Unsere eigenen Spielsteine haben eine besondere Geschichte: Wir haben sie von Heinz geerbt, einem guten Freund, der 1997 an den Folgen von AIDS gestorben ist. Heinz stammte aus einer Familie der Siebenbürger Sachsen – jener deutschsprachigen Minderheit, die seit dem 12. Jahrhundert in Siebenbürgen (Transsilvanien) im heutigen Rumänien lebte, gerufen von König Geysa II. als Siedler und Grenzwächter, und die über 800 Jahre lang eine eigene Sprache, eigene Rechte und eine eigene Kultur bewahrte, bevor die meisten ihrer Nachfahren – besonders nach 1989 – nach Deutschland zurückkehrten. Von den einst rund 300.000 Siebenbürger Sachsen in Rumänien leben heute nur noch etwa 13.000 bis 16.000 dort – der Rest lebt verstreut, vor allem in Deutschland, und trägt seine Bräuche in Koffern, Erzählungen und eben auch in Spielsteinen weiter.

Von Heinz und seinen Verwandten und Freunden haben wir das Canasta-Spielen mit Steinen gelernt – eine kleine, private Weitergabe eines Familienbrauchs, die uns all die Jahre über als Steinbeutel und als Erinnerung erhalten geblieben ist.
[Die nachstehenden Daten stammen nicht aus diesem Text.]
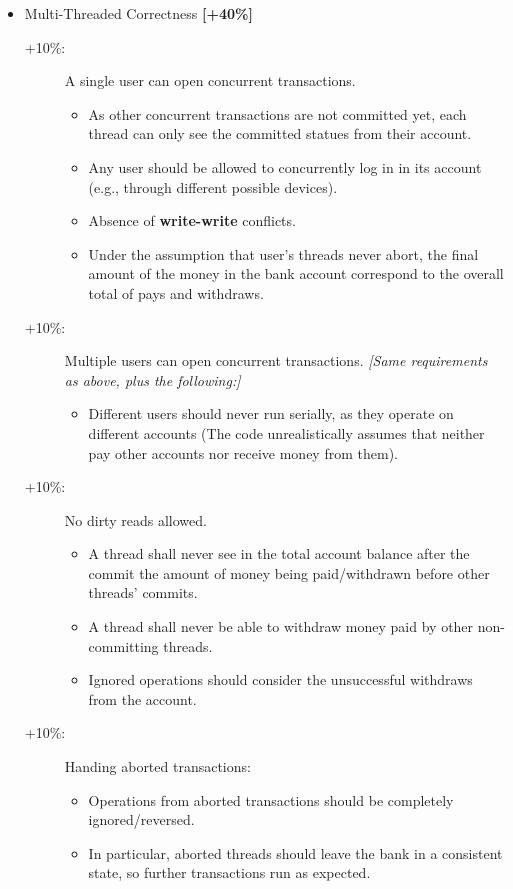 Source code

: \documentclass{article}
\begin{document}
\begin{itemize}
	\item  Multi-Threaded Correctness \textbf{[+40\%]}
\begin{description}
	\item [+10\%:] A single user can open concurrent transactions.
	\begin{itemize}
		\item As other concurrent transactions are not committed yet, each thread can only see the committed statues from their account.
		\item Any user should be allowed to concurrently log in in its account (e.g., through different possible devices).
		\item Absence of \textbf{write-write} conflicts.
		\item Under the assumption that user's threads never abort, the final amount of the money in the bank account correspond to the overall total of pays and withdraws.
	\end{itemize}
	\item [+10\%:] Multiple users can open concurrent transactions. \textit{[Same requirements as above, plus the following:]}
\begin{itemize}
	\item Different users should never run serially, as they operate on different accounts (The code unrealistically assumes that neither  pay other accounts nor receive money from them).
\end{itemize}
\item [+10\%:] No dirty reads allowed.
\begin{itemize}
	\item A thread shall never see in the total account balance after the commit the amount of money being paid/withdrawn before other threads' commits.
	\item A thread shall never be able to withdraw money paid by other non-committing threads. 
	\item Ignored operations should consider the unsuccessful withdraws from the account.
\end{itemize} 
\item [+10\%:] Handing aborted transactions:
\begin{itemize}
	\item Operations from aborted transactions should be completely ignored/reversed.
	\item In particular, aborted threads should leave the bank in a consistent state, so further transactions run as expected.
\end{itemize}
\end{description}



\end{itemize}
\end{document}
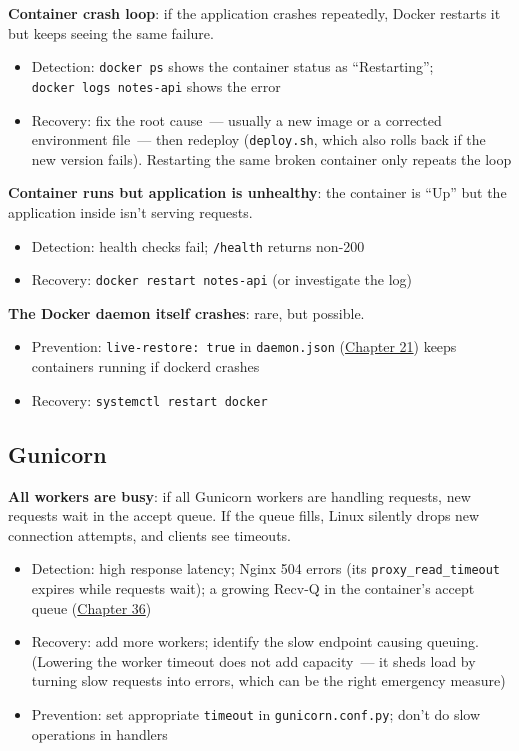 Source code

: \textbf{Container crash loop}: if the application crashes repeatedly, Docker restarts it but keeps seeing the same failure.

\begin{itemize}
\tightlist
\item
  Detection: \texttt{docker\ ps} shows the container status as ``Restarting''; \texttt{docker\ logs\ notes-api} shows the error
\item
  Recovery: fix the root cause~--- usually a new image or a corrected environment file~--- then redeploy (\texttt{deploy.sh}, which also rolls back if the new version fails). Restarting the same broken container only repeats the loop
\end{itemize}

\noindent{}\textbf{Container runs but application is unhealthy}: the container is ``Up'' but the application inside isn't serving requests.

\begin{itemize}
\tightlist
\item
  Detection: health checks fail; \texttt{/health} returns non-200
\item
  Recovery: \texttt{docker\ restart\ notes-}\allowbreak{}\texttt{api} (or investigate the log)
\end{itemize}

\noindent{}\textbf{The Docker daemon itself crashes}: rare, but possible.

\begin{itemize}
\tightlist
\item
  Prevention: \texttt{live-restore:\ true} in \texttt{daemon.json} (\hyperref[ch:21-system-setup]{Chapter 21}) keeps containers running if dockerd crashes
\item
  Recovery: \texttt{systemctl\ restart\ docker}
\end{itemize}

\subsection*{Gunicorn}\label{37-reliability:gunicorn}

\textbf{All workers are busy}: if all Gunicorn workers are handling requests, new requests wait in the accept queue. If the queue fills, Linux silently drops new connection attempts, and clients see timeouts.

\begin{itemize}
\tightlist
\item
  Detection: high response latency; Nginx 504 errors (its \texttt{proxy\_read\_timeout} expires while requests wait); a growing Recv-Q in the container's accept queue (\hyperref[ch:36-scaling-load]{Chapter 36})
\item
  Recovery: add more workers; identify the slow endpoint causing queuing. (Lowering the worker timeout does not add capacity~--- it sheds load by turning slow requests into errors, which can be the right emergency measure)
\item
  Prevention: set appropriate \texttt{timeout} in \texttt{gunicorn.conf.py}; don't do slow operations in handlers
\end{itemize}

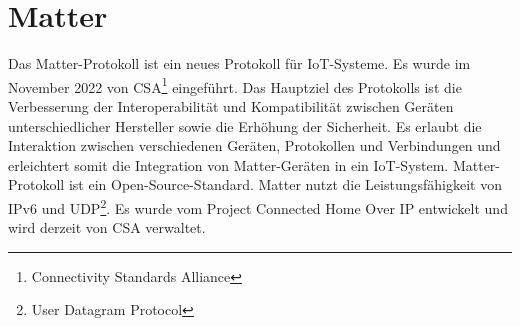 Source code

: \documentclass[12pt, a4paper]{article}
\begin{document}
\section{Matter}
\par Das Matter-Protokoll ist ein neues Protokoll für IoT-Systeme. Es wurde im November 2022 von CSA\footnote[2]{Connectivity Standards Alliance} eingeführt. Das Hauptziel des Protokolls ist die Verbesserung der Interoperabilität und Kompatibilität zwischen Geräten unterschiedlicher Hersteller sowie die Erhöhung der Sicherheit. Es erlaubt die Interaktion zwischen verschiedenen Geräten, Protokollen und Verbindungen und erleichtert somit die Integration von Matter-Geräten in ein IoT-System. Matter-Protokoll ist ein Open-Source-Standard. Matter nutzt die Leistungsfähigkeit von IPv6 und UDP\footnote[3]{User Datagram Protocol}. Es wurde vom Project Connected Home Over IP entwickelt und wird derzeit von CSA verwaltet. 
\end{document}
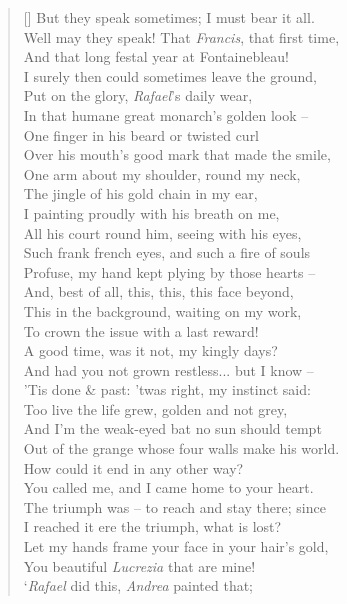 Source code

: \documentclass[MAIN]{subfiles}
\begin{document}
\begin{verse}[\versewidth]
But they speak sometimes; I must bear it all.\\ 
Well may they speak! That \emph{Francis}, that first time,\\ 
And that long festal year at {\sc Fontainebleau}!\\
I surely then could sometimes leave the ground,\\
Put on the glory, \emph{Rafael}'s daily wear,\\
In that humane great monarch's golden look --\\
One finger in his beard or twisted curl\\
Over his mouth's good mark that made the smile,\\
One arm about my shoulder, round my neck,\\
The jingle of his gold chain in my ear,\\
I painting proudly with his breath on me,\\
All his court round him, seeing with his eyes,\\
Such frank french eyes, and such a fire of souls\\ 
Profuse, my hand kept plying by those hearts --\\
And, best of all, this, this, this face beyond,\\
This in the background, waiting on my work,\\
To crown the issue with a last reward!\\
A good time, was it not, my kingly days?\\
And had you not grown restless... but I know --\\
'Tis done \& past: 'twas right, my instinct said:\\
Too live the life grew, golden and not grey,\\
And I'm the weak-eyed bat no sun should tempt\\
Out of the grange whose four walls make his world.\\
How could it end in any other way?\\
You called me, and I came home to your heart.\\
The triumph was -- to reach and stay there; since\\
I reached it ere the triumph, what is lost?\\
Let my hands frame your face in your hair's gold,\\
You beautiful \emph{Lucrezia} that are mine!\\ 
`\emph{Rafael} did this, \emph{Andrea} painted that;\\

\end{verse}
\end{document}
Wenn wir heute Abend für Abend mit unseren Gästen am Tisch sitzen, die Steine mischen und ordnen, Meldungen legen und Canastas bilden, ist Heinz auf eine leise, selbstverständliche Weise immer mit dabei.

Ein Sommerabend am Spieltisch

Es ist genau diese Mischung, die einen Sommerabend im Dalslands Studio ausmacht: ein Spiel mit langer, wandernder Geschichte – von Montevideo über Rumänien bis in unseren Innenhof –, getragen von der Erinnerung an einen Freund. Wer möchte, lernt bei uns gerne das Steine-Canasta; wer lieber ein neues Spiel ausprobiert, findet bei uns auch dafür immer einen Platz am Tisch. Gleichzeitig ist Hajo mit unserem Freund Heinz bei diesem Spiel auch immer anwesend.